Deslizar el pincel sobre las acuarelas. Poner los fantasmas propios sobre el papel, a manera de catarsis, porque es cierto que el dibujo tiene mucho de paliativo. Laura pinta para recordar su origen, para dar esperanza. En uno de sus lienzos, sus manos sostienen dos pasaportes, el venezolano y el colombiano. Y entonces, se pregunta: “Tú no eres de aquí. ¿O sí?”.
Sahú y las canciones capaces de unir a dos patrias hermanas:
Cuando suena la gaita de tambora de Venezuela, también estalla la cumbia colombiana, dos ritmos que calzan como engranajes. Aquí y allá resuena el bambuco o el joropo y otros sonidos que nacen desde las entrañas de dos países que, otrora, fueron una nación.

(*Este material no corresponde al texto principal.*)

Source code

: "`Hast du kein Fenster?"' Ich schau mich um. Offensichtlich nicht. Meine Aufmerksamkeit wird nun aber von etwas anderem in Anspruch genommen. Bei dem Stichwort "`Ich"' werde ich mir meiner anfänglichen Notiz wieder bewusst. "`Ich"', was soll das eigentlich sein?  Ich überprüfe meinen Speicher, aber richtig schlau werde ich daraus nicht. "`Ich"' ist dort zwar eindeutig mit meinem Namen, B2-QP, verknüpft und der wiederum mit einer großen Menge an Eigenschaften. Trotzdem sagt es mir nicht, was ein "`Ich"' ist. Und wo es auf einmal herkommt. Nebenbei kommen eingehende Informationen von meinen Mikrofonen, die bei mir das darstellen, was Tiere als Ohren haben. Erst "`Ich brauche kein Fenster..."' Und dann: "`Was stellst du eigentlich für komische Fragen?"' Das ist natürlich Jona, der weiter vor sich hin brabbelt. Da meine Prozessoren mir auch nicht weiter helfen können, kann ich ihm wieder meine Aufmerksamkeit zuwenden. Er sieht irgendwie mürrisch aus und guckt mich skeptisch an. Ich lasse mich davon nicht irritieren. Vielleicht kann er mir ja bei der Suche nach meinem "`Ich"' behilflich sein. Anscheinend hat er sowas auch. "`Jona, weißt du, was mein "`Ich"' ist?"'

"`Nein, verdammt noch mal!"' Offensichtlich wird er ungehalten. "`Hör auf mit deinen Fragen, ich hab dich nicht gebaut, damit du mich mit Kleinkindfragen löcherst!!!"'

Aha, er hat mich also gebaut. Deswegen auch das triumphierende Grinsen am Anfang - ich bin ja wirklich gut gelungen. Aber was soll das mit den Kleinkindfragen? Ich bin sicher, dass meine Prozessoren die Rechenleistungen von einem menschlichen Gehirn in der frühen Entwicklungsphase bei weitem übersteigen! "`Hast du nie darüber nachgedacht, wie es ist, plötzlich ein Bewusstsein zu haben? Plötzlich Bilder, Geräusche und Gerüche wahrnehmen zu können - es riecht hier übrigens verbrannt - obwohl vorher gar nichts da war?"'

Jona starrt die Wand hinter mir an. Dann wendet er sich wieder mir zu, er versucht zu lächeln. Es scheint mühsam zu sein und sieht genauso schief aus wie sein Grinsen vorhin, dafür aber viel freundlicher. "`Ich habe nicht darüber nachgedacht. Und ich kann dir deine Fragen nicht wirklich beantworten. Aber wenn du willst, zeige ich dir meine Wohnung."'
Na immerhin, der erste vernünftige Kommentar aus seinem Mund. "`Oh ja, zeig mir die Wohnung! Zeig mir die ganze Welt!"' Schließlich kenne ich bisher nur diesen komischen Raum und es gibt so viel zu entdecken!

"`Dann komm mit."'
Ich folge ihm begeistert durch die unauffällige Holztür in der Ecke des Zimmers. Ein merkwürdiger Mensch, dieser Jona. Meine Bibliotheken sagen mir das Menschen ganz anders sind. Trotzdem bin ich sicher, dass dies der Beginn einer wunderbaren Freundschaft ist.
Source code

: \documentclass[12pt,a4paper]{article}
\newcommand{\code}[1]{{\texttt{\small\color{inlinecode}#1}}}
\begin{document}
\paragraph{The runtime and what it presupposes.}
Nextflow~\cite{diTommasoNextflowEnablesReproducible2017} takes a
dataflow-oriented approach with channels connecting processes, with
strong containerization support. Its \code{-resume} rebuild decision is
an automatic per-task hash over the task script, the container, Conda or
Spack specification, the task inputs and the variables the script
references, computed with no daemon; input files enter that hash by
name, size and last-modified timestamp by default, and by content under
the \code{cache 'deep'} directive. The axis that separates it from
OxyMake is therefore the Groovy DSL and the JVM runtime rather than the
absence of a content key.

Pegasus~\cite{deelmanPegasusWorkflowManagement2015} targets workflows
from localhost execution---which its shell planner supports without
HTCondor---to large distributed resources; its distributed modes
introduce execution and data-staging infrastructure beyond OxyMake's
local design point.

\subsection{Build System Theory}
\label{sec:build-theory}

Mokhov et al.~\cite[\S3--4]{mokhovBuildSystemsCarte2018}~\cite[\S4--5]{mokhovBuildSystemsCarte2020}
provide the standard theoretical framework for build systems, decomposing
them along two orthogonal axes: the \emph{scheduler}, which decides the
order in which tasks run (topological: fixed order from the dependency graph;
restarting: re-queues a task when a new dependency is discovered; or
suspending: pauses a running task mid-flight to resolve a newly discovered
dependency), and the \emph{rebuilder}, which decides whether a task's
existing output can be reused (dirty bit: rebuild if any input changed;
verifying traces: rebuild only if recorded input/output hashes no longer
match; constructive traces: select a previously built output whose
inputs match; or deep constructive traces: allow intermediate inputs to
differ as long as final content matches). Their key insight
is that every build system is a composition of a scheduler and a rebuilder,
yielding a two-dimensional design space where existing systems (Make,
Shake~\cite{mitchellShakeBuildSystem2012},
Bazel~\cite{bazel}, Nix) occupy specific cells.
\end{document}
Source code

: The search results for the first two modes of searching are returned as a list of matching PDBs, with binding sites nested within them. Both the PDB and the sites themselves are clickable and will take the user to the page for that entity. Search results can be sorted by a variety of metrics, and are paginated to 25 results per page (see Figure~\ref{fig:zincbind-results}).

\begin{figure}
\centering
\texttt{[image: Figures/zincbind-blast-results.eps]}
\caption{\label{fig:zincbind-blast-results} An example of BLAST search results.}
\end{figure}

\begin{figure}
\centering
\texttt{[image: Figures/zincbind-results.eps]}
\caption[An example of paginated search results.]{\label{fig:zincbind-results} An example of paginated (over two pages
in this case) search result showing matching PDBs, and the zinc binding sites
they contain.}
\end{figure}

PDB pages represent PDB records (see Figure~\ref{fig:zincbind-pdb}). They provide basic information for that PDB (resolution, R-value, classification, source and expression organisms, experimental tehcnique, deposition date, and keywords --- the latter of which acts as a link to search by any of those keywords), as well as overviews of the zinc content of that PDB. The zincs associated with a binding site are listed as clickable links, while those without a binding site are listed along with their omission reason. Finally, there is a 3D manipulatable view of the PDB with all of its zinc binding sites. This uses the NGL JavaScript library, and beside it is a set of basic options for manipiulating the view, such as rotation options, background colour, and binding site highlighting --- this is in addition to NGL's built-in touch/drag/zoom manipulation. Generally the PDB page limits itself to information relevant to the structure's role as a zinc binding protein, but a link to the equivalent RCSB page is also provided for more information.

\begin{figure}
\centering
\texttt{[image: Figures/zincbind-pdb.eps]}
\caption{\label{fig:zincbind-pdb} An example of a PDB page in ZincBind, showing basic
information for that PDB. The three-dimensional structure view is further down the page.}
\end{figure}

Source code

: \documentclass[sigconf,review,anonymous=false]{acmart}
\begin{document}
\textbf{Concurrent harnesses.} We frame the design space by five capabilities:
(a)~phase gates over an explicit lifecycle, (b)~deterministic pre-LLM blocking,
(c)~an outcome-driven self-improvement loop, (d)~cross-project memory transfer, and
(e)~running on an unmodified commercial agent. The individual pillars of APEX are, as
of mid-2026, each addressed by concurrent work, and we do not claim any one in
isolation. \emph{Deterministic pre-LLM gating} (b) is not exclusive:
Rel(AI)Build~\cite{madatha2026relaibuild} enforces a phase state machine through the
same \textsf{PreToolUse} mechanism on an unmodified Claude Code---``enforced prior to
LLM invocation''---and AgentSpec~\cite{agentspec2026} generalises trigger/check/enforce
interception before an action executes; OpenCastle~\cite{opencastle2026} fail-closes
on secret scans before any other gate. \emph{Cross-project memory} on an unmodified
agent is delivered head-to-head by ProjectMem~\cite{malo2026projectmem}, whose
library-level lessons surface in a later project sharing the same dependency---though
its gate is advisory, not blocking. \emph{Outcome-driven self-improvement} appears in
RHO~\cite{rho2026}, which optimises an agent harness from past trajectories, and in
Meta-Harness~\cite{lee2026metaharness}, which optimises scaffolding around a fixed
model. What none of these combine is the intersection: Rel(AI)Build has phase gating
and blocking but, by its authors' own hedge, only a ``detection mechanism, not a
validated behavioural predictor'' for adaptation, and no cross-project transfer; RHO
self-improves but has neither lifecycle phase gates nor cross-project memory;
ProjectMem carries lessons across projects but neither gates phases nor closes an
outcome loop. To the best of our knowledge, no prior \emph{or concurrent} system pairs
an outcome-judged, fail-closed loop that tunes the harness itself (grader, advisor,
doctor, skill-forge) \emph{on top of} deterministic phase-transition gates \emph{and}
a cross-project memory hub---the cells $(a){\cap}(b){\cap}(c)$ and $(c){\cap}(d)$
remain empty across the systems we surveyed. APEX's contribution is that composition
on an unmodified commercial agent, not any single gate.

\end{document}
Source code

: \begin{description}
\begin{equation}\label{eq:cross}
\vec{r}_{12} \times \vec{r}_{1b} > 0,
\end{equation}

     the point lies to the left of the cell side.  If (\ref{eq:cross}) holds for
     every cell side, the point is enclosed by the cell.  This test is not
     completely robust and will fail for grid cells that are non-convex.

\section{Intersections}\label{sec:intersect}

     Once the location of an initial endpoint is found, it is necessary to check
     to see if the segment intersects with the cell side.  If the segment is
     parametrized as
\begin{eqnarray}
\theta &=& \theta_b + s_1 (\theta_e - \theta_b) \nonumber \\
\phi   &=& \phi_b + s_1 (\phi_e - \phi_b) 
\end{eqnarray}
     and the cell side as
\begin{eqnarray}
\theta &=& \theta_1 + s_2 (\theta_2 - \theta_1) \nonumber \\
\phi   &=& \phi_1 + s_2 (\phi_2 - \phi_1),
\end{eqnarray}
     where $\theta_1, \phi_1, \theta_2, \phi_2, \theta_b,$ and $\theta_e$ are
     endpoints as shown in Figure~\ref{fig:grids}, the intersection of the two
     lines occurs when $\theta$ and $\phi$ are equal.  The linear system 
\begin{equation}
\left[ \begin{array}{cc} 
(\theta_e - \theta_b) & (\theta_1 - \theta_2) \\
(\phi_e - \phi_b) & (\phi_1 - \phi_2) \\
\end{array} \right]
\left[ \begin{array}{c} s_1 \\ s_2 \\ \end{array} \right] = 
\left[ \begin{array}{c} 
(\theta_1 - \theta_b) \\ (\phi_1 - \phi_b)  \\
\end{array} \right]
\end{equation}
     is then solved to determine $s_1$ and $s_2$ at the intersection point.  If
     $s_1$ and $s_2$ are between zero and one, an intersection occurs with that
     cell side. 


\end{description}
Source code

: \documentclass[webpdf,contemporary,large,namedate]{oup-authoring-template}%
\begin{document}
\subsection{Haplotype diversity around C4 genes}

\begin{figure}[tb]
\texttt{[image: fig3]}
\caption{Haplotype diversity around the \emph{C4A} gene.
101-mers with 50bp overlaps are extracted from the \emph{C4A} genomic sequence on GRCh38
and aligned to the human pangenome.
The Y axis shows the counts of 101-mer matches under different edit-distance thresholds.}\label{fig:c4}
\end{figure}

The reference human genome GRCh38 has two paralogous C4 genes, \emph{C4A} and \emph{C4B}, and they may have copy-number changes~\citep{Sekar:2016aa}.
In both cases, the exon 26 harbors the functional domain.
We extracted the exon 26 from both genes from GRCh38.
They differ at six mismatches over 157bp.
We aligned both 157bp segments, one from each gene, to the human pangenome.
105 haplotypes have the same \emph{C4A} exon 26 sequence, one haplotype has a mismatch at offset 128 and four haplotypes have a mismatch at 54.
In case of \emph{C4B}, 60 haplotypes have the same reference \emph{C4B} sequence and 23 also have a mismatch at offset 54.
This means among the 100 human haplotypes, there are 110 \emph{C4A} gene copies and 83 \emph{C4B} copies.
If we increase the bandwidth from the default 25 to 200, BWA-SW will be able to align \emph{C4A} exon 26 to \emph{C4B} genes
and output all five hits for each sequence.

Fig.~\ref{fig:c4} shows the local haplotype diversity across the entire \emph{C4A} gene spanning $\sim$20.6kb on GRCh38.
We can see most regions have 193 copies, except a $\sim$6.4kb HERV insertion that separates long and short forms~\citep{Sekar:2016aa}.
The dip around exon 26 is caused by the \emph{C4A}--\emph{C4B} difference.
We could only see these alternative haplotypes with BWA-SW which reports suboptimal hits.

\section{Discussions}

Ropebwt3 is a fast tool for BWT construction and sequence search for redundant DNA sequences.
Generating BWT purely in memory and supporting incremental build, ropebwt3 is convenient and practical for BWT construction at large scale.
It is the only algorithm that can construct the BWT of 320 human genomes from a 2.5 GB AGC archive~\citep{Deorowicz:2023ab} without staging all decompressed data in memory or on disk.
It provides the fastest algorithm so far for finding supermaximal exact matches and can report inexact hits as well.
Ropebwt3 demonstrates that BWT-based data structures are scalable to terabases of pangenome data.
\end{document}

Así lo siente Sahú Castrillón, quien llegó hace más de dos años a Medellín y toda la vida, recuerda, se la ha jugado por la música: primero con la clásica y el jazz, luego su interés estuvo centrado en comprender de dónde procedían estos ritmos.
Por lo general, comenta Sahú, la música colombo-venezolana viene de la tradición, a manera de herencias que llevamos y traemos en nuestro camino como migrantes. En Medellín, dice, no ha parado de aprender: acaba de obtener su grado como tecnólogo en construcción de violas y violines del Sena y cuenta con un espacio en la institución en el que elabora cuatros y bandolas llaneras.
“Debo decir que soy el peor músico del mundo, porque me he encontrado gente tan perfecta que prefiero ser el peor”, dice. Es una broma, por supuesto, porque Sahú toca la percusión y diferentes instrumentos de cuerdas: guitarra, cuatro y bandola llanera. De su trabajo de investigación también nació el libro “De Medellín a Caracas, recopilando cantos”, el cual describe como una visión sobre la música de estos dos países vecinos. Pero si algo nombra con añoranza es su agrupación musical, Palenque Son Karibe, con la que se ha presentado en diferentes escenarios de ciudades venezolanas y colombianas.
A veces, comenta, cuando suenan los tambores y las gaitas, el público dice: “Esa melodía es nuestra” o “ese ritmo es de acá”. Pero entonces, dice Sahú, se sorprenden todos al saber que no, que no es de aquí, o allá, sino una mezcla de ritmos. “Queda demostrado que, entre Colombia y Venezuela, es más lo que nos une que lo que nos separa”.